After recording a folk- and jazz-inspired album, Battle Songs, with his band Rowboat, (produced by buddies Dike Blair and Richard Prince), Rian designed a specially formatted box. He then asked 10 artists pals, many of whom he met by writing about their work—Vito Acconci, and of course Blair and Prince—to produce a new editioned artwork inspired by the spirit of exchange.
All three elements are currently on view, hung on walls like posters in a record store. The case and records are on display in a table in the center of the space. Acconci’s City of Words (2010) is a photomontage of a fantasy city, while Richard Prince’s silkscreen, Behind, is a cartoon footprint of the “Barefoot Bandit,” the child thief whose shenanigans made excited headlines last year.
Rian describes his own tunes as “road music for driving, mixing country picking with jazz harmonies and telling stories of hope and disappointment.” The mix of media, genre, thematic reflect the multi-referential sounds match the artist’s mixed media practice. Rian was born and raised in New York but has been multitasking in Montmartre, Paris, for over 15 years, notably as editor-at-large for Purple, to which he’s contributed since the beginning in 1992.
ALICE PFEIFFER: At face value, the artists here would seem to have very little in common. How did you choose them?
JEFF RIAN: I asked artists that I knew and had also written about to contribute to the box. Dike Blair, my closest friend, introduced me to Richard [Prince] in the 1980s. In 1985-86, I worked as a co-coordinator of an exhibition at the Vienna Secession called Wien Fluss 1986, which is where I met Jean-Luc Vilmouth and Vito Acconci. I got Richard into that show. I became friends with all of them. And while there, I did an interview with Richard that appeared (on the cover) of the March 1987 issue of Art in America. It was Richard’s first cover and my first piece as an art critic.
The other artists are people I’ve become close to since living in Paris. I wrote a Phaidon 55 book on Lewis Baltz; I’ve reviewed the work of Alain Séchas…; I wrote a monograph on Stéphane Dafflon; I’ve written essays for Marcelline Delbecq and Véronique Joumard; and Swedish photographer Anders Edström was Purple‘s primary photographer for years.
Their styles are very different, but they’re all what I would call soulful artists, artists who look for meaning in forms.
PFEIFFER: What is the treatment of music by fine art, do you think?
RIAN: We all live with music. But most people in the music world don’t know anything about art, and a lot less about contemporary art. Artists, however, know music. They liked my CD, which is enough for me. I think Vito now listens more to instrumental music than he used to, but he was very happy to participate. They’re people I know. But in the art world, many people probably know a group of people like that, whose works are different but who traffic the same world.
PFEIFFER: Music was the starting point of this project. Does it still play an important role in your life?

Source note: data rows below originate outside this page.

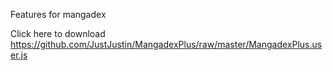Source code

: Features for mangadex

Click here to download https://github.com/JustJustin/MangadexPlus/raw/master/MangadexPlus.user.js
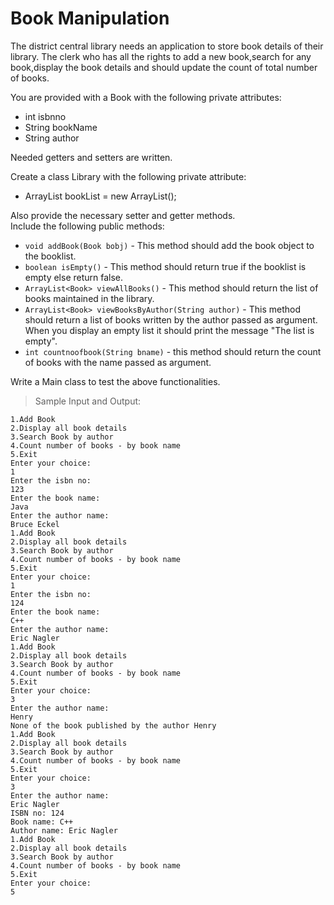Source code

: # Book Manipulation

The district central library needs an application to store book details of their library. The clerk who has all the rights to add a new book,search for any book,display the book details and should update the count of total number of books.

You are provided with a  Book with the following private attributes:

- int isbnno
- String bookName
- String author

Needed getters and setters are written.

Create a class Library with the following private attribute:

- ArrayList<Book> bookList = new  ArrayList<Book>();

Also provide the necessary setter and getter methods.  
Include the following public methods:

- `void addBook(Book bobj)` - This method should add the book object to the booklist.
- `boolean isEmpty()` -  This method should return true if the booklist is empty else return false.
- `ArrayList<Book> viewAllBooks()` - This method should return the list of books maintained in the library.
- `ArrayList<Book> viewBooksByAuthor(String author)` -  This method should return a list of books written by the author passed as argument. When you display an empty list it should print the message "The list is empty".
- `int countnoofbook(String bname)` -  this method should return the count of books with the name passed as argument.

Write a Main class to test the above functionalities.

> Sample Input and Output:

    1.Add Book
    2.Display all book details
    3.Search Book by author 
    4.Count number of books - by book name
    5.Exit
    Enter your choice:
    1
    Enter the isbn no:
    123
    Enter the book name:
    Java
    Enter the author name:
    Bruce Eckel
    1.Add Book
    2.Display all book details
    3.Search Book by author 
    4.Count number of books - by book name
    5.Exit
    Enter your choice:
    1
    Enter the isbn no:
    124
    Enter the book name:
    C++
    Enter the author name:
    Eric Nagler
    1.Add Book
    2.Display all book details
    3.Search Book by author 
    4.Count number of books - by book name
    5.Exit
    Enter your choice:
    3
    Enter the author name:
    Henry
    None of the book published by the author Henry
    1.Add Book
    2.Display all book details
    3.Search Book by author 
    4.Count number of books - by book name
    5.Exit
    Enter your choice:
    3
    Enter the author name:
    Eric Nagler
    ISBN no: 124
    Book name: C++
    Author name: Eric Nagler
    1.Add Book
    2.Display all book details
    3.Search Book by author 
    4.Count number of books - by book name
    5.Exit
    Enter your choice:
    5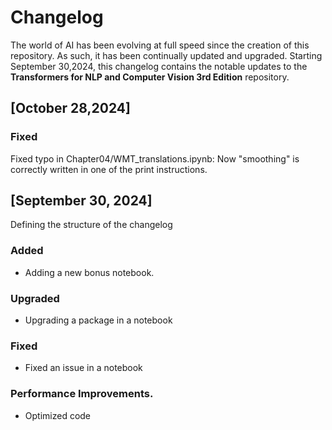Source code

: # Changelog

The world of AI has been evolving at full speed since the creation of this repository. As such, it has been continually updated and upgraded.
Starting September 30,2024, this changelog contains the notable updates to the **Transformers for NLP and Computer Vision 3rd Edition** repository.

## [October 28,2024]

### Fixed
Fixed typo in Chapter04/WMT_translations.ipynb:
Now "smoothing" is correctly written in one of the print instructions.

## [September 30, 2024]
Defining the structure of the changelog
### Added
- Adding a new bonus notebook.

### Upgraded
- Upgrading a package in a notebook

### Fixed
- Fixed an issue in a notebook

### Performance Improvements.
- Optimized code 
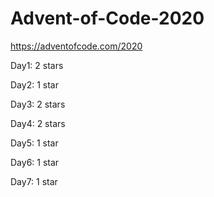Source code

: # Advent-of-Code-2020

https://adventofcode.com/2020


Day1: 2 stars

Day2: 1 star

Day3: 2 stars

Day4: 2 stars

Day5: 1 star

Day6: 1 star

Day7: 1 star
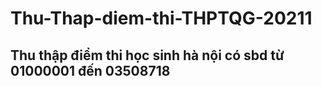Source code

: # Thu-Thap-diem-thi-THPTQG-20211
## Thu thập điểm thi học sinh hà nội có sbd từ 01000001 đến 03508718
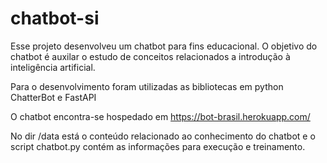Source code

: # chatbot-si
Esse projeto desenvolveu um chatbot para fins educacional. O objetivo do chatbot é auxilar o estudo de conceitos relacionados a introdução à inteligência artificial.

Para o desenvolvimento foram utilizadas as bibliotecas em python ChatterBot e FastAPI

O chatbot encontra-se hospedado em https://bot-brasil.herokuapp.com/

No dir /data está o conteúdo relacionado ao conhecimento do chatbot e o script chatbot.py contém as informações para execução e treinamento.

RIAN: When I was a very young teenager I was obsessed with folk music. In my late teens I played rock music for a couple years in clubs—six nights a week, 9–2 in the morning. At around 21 I auditioned for a band that turned into a jazz band. The jazz influence stayed, and what I like now is a mix of folk music and jazz.

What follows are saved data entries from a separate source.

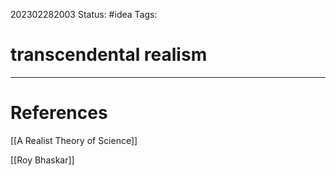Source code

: 202302282003
Status: #idea
Tags: 

# transcendental realism







---
# References

[[A Realist Theory of Science]]

[[Roy Bhaskar]]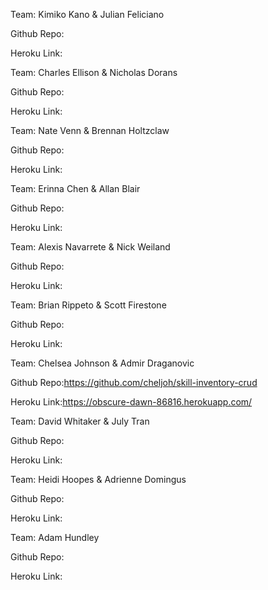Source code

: Team: Kimiko Kano & Julian Feliciano

Github Repo:

Heroku Link:


Team: Charles Ellison & Nicholas Dorans

Github Repo:

Heroku Link:


Team: Nate Venn & Brennan Holtzclaw

Github Repo:

Heroku Link:


Team: Erinna Chen & Allan Blair

Github Repo:

Heroku Link:


Team: Alexis Navarrete & Nick Weiland

Github Repo:

Heroku Link:


Team: Brian Rippeto & Scott Firestone

Github Repo:

Heroku Link:


Team: Chelsea Johnson & Admir Draganovic

Github Repo:https://github.com/cheljoh/skill-inventory-crud

Heroku Link:https://obscure-dawn-86816.herokuapp.com/


Team: David Whitaker & July Tran

Github Repo:

Heroku Link:


Team: Heidi Hoopes & Adrienne Domingus

Github Repo:

Heroku Link:


Team: Adam Hundley

Github Repo:

Heroku Link:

I feel now the same way I did in my early twenties: in order to play, you have to know some jazz. I had a hard time with the musician’s life and with musicians’ obsessions with their ax; learning George Russell’s Lydian chromatic concept of tonal organization; and the reality of life without daylight. The art world brought light back into my life and it’s still the world I prefer, but I’m now more than just compelled to play music. It’s become a necessity again.
“ROWBOAT BOX” IS ON VIEW THROUGH FEB. 19. GALERIES DES MULTIPLES, 17 RUE SAINT-GILLES.